Carrie Rawlins, an Executive School Leadership (ExSL) student, has been an educator for 20 years. She has taught elementary, worked as a counseling psychologist, and been a district instructional coach. Her master’s project began as she researched with Shannon Dulaney, a professor in the Department of Educational Leadership and Foundations. They were looking at data from a school in Provo School District and found that one teacher had helped a higher percentage of her English Language Learning students become proficient in the language arts test than the other teachers at that grade level.
“My master’s project involved looking at data and then setting up a peer coaching model where teachers could identify their areas of strengths and weaknesses and be able to talk with other teachers about what they wanted to observe and learn,” Rawlins said. “They had a pre-conference followed by observation sessions and a final post-conference where they talked about what they observed and how they could change their own instructional practices for the better.”
Rawlins said the number one effect she has observed from this peer-coaching model is an increased trust between teachers and the effectiveness of PLCs. She said she has also seen students become more engaged in learning as well as an increase in positive response levels to grade-level interventions. She also believes the coaching model has helped improve the instructional practice community atmosphere in the school.
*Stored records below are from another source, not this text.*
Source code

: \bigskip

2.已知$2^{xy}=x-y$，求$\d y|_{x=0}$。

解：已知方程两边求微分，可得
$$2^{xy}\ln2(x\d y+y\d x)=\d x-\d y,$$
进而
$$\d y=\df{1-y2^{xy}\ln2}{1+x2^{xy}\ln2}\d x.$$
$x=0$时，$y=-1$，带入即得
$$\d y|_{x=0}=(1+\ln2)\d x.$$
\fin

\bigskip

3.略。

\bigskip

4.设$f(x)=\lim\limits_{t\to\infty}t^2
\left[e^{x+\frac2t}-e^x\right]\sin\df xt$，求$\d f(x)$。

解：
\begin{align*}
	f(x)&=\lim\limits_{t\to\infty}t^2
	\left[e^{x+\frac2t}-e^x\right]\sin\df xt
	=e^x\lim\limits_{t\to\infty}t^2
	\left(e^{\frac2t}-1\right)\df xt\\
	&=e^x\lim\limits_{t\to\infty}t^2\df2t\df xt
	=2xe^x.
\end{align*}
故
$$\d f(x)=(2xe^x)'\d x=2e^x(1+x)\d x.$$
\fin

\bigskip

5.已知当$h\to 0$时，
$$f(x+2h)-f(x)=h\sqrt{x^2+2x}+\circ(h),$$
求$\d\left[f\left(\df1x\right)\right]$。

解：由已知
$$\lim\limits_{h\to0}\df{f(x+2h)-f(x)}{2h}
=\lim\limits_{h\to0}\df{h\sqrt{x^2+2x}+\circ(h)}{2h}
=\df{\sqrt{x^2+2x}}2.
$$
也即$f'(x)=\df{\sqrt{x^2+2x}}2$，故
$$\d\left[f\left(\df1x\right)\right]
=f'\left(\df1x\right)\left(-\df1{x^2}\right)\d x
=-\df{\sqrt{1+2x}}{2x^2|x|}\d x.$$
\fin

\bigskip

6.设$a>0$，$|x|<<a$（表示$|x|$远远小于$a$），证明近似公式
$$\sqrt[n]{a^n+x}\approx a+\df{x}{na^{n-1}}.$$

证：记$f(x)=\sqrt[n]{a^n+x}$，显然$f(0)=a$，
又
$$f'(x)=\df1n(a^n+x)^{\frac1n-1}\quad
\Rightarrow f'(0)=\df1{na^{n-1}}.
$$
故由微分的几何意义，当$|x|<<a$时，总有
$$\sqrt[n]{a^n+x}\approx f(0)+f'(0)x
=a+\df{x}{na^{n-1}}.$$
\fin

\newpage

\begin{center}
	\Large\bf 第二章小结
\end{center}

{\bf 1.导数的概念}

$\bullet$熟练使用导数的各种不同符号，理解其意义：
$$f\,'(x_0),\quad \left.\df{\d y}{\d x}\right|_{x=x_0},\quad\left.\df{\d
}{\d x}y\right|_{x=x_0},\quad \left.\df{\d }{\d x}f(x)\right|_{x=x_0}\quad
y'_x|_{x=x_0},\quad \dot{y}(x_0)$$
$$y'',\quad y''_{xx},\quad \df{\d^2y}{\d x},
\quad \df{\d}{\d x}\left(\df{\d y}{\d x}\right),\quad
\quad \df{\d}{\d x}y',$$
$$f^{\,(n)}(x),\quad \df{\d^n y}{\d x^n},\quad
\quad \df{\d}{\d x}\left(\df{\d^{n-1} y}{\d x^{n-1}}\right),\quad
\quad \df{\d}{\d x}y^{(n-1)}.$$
“I hope that the trust continues between all of the teachers in the school,” Rawlins said. “I hope as new teachers come on board in the school, they will feel there is a collaboration mentality and that teachers won’t be afraid to have people come in and observe or to go in and observe other classrooms. It will be a more open-door environment, so the teachers will be able to feel safe and free to share those things that have maybe been a little bit more guarded in the past.”
Rawlins is originally from Idaho Falls, Idaho. She loves sports, art and education as well as spending time with her six nieces and nephews who are also attending BYU.